Acacia laricina is a species of flowering plant in the family Fabaceae and is endemic to the south-west of Western Australia. It is a dense, spreading, semi-prostrate, more or less domed shrub with hairy branchlets, crowded phyllodes continuous with the branchlets and five-sided in cross section, and thinly leathery terete to subterete pods.

==Description==
Acacia laricina is a dense, spreading, semi-prostrate, more or less domed shrub that typically grows to a height of 0.25–0.5 m and has branchlets covered in a fine, white powdery coating and hairs pressed against the surface. Its phyllodes are crowded, continuous with the branchlets, ascending to erect, straight to slightly curved, five-sided in cross section, 15–50 mm long and 0.7–1.7 mm wide. The phyllodes have on oblique pointed tip, five prominent veins, and there are linear to triangular or bristly stipules 3–6 mm long at the base.
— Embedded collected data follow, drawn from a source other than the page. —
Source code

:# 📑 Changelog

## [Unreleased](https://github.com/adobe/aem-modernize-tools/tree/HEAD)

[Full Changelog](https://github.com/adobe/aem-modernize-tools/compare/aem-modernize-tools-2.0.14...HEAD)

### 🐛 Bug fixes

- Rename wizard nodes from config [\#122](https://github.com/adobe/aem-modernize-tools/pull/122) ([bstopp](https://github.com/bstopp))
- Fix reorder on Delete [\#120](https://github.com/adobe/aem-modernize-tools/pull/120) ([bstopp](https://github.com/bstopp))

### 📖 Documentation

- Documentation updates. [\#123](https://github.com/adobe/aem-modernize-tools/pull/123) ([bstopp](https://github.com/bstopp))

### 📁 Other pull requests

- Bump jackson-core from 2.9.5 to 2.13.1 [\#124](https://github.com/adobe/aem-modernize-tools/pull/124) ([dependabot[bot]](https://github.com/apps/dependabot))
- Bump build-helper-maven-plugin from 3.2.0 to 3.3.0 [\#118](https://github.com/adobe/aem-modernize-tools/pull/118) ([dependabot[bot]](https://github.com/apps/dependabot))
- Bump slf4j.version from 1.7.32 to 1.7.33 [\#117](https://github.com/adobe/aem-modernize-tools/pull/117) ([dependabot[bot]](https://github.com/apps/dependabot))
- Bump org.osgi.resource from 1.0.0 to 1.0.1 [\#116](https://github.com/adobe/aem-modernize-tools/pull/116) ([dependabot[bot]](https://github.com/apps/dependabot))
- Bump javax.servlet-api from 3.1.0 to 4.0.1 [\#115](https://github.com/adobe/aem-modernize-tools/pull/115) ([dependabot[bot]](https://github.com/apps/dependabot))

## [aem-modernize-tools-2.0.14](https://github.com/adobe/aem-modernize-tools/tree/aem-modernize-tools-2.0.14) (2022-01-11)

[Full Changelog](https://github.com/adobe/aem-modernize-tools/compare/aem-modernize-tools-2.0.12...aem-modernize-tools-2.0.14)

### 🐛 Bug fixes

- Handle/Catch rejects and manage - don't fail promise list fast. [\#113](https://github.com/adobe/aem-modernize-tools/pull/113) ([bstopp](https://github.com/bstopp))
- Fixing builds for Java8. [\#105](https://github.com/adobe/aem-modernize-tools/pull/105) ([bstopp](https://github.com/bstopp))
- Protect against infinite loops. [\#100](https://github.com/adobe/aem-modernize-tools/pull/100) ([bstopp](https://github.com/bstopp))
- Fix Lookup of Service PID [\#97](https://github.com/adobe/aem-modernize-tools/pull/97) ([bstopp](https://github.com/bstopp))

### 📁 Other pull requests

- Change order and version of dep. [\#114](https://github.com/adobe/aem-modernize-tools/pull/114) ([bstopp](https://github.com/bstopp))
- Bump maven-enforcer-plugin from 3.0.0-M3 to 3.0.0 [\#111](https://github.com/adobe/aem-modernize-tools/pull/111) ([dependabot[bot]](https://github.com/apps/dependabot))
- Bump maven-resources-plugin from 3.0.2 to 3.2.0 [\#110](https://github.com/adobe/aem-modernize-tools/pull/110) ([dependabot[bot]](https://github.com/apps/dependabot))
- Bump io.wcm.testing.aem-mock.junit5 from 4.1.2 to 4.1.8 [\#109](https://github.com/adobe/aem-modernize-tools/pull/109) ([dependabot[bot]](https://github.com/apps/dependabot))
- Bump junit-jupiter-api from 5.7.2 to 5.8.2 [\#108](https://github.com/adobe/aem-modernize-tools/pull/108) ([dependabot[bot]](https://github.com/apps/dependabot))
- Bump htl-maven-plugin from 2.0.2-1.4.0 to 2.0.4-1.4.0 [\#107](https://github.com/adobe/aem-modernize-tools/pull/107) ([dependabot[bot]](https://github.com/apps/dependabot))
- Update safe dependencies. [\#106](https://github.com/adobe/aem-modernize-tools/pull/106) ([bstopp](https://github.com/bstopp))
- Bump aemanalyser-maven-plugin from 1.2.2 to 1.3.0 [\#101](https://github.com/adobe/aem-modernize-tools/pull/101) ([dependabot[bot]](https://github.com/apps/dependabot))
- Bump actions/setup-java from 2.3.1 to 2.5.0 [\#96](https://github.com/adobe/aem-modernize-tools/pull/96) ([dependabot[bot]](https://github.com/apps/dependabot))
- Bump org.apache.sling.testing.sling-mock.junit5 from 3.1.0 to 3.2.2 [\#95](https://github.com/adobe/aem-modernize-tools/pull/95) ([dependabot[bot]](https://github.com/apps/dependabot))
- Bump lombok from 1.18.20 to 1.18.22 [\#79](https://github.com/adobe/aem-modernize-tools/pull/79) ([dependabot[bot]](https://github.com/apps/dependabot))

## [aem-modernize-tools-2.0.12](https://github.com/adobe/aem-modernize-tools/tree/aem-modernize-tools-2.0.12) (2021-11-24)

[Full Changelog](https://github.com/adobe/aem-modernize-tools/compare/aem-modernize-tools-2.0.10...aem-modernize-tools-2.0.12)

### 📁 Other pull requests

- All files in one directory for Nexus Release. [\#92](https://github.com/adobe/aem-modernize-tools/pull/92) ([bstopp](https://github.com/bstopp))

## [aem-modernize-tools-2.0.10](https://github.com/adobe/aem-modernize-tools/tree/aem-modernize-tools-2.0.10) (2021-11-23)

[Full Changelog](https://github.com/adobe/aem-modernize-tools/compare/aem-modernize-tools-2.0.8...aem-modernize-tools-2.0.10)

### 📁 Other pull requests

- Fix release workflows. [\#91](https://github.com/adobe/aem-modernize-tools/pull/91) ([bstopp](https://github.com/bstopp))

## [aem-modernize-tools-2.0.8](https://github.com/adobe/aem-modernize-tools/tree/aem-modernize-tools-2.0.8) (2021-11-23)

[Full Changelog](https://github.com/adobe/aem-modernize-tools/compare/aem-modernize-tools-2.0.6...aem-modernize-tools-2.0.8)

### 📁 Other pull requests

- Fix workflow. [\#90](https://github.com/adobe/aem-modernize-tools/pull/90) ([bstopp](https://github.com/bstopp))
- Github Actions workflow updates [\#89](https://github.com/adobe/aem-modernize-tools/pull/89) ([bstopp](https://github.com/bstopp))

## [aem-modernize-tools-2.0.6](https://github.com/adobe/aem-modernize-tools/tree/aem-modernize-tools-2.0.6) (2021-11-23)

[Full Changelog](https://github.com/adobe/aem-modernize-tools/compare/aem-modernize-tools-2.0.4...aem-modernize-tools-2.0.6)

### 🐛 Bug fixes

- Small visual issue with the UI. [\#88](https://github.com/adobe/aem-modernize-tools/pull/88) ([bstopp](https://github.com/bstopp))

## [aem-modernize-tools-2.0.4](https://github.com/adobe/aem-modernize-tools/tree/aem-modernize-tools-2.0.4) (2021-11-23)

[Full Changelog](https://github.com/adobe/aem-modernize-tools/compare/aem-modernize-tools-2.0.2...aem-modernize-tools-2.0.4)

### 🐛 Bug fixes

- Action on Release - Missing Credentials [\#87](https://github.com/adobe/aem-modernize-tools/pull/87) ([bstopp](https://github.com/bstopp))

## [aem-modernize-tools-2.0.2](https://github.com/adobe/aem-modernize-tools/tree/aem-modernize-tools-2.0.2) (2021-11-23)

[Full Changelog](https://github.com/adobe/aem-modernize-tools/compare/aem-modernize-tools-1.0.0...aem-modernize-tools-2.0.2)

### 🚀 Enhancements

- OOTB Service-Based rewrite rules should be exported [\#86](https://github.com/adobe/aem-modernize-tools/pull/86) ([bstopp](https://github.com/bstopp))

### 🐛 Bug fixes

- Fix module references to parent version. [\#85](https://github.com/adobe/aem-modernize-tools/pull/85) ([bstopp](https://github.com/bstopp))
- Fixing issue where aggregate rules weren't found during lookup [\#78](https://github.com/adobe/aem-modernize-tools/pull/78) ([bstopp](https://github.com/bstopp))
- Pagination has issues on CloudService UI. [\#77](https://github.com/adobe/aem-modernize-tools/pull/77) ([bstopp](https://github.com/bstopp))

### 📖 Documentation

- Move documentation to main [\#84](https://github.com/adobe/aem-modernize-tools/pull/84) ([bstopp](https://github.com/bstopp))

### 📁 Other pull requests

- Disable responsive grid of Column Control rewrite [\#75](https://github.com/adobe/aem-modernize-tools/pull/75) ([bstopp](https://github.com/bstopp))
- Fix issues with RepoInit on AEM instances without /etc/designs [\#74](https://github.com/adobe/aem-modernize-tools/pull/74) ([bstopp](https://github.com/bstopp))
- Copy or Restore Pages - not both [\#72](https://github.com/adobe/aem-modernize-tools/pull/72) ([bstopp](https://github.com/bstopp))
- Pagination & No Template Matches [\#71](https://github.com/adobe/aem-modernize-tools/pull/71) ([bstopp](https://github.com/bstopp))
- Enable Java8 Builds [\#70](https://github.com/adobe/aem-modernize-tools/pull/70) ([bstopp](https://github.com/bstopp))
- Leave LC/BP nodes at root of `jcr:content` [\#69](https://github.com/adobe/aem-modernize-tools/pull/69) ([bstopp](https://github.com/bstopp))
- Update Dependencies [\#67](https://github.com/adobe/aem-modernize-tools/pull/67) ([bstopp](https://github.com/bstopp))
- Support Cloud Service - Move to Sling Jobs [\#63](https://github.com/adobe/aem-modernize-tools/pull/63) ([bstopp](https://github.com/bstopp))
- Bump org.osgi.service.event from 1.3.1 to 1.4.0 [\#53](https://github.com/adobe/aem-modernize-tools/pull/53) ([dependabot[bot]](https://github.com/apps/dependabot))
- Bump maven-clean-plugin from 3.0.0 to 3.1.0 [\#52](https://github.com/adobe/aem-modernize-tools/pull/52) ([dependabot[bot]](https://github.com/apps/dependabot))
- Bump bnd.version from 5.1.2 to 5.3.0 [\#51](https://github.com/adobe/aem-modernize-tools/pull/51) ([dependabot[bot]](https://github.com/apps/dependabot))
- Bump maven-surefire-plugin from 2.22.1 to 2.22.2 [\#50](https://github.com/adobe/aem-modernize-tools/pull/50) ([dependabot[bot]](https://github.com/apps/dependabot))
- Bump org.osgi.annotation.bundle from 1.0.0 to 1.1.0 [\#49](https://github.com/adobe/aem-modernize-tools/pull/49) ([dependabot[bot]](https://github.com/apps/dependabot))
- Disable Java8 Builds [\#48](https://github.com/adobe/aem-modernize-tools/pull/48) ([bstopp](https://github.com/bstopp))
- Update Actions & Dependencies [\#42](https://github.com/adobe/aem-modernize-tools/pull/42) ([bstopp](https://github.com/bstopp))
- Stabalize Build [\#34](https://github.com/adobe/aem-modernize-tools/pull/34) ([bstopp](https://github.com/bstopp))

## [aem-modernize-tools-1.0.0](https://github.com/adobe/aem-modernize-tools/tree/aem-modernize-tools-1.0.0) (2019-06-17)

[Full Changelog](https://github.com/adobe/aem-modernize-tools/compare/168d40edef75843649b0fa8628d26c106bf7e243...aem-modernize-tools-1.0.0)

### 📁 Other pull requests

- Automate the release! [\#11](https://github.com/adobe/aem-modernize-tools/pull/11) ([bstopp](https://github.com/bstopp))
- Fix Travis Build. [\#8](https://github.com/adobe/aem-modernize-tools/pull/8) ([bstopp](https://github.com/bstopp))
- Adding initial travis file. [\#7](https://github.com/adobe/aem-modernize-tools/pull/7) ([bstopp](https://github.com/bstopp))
The flowers are borne in a single spherical head in axils on a hairy peduncle usually 7–20 mm long, the heads with 17 to 30 cream-coloured to pale yellow flowers.

==Taxonomy==
Acacia laricina was first formally described in 1844 by Carl Meissner in Lehmann's Plantae Preissianae in 1840. The specific epithet (laricina) means 'Larch tree-like'.

In 1999, Bruce Maslin described two varieties of A. laricina in the journal Nuytsia, and the names are accepted by the Australian Plant Census:
- Acacia laricina var. crassifolia Maslin has slightly roughened, straight to slightly curved phyllodes, peduncles 3–10 mm long and pods about 2 mm wide.
- Acacia laricina Meisn. var. laricina has smooth, mostly slightly curved phyllodes, peduncles 10–20 mm long and pods about 4 mm wide.

==Distribution and habitat==
This species of wattle occurs in the southwest of Western Australia between Dumbleyung, Frankland, Western Australia and near the Oldfield River in the Avon Wheatbelt, Esperance Plains, Jarrah Forest and Mallee bioregions.
- Variety crassifolia grows in loamy sand or sand over clay on rocky ridges in open mallee scrub and is confined to the Ravensthorpe Range, near Ravensthorpe.
- Var. laricina often grows in gravelly sand in woodland or low shrubland.

==Conservation status==
Acacia laricina and both subspecies are listed as 'not threatened' by the Government of Western Australia Department of Biodiversity, Conservation and Attractions.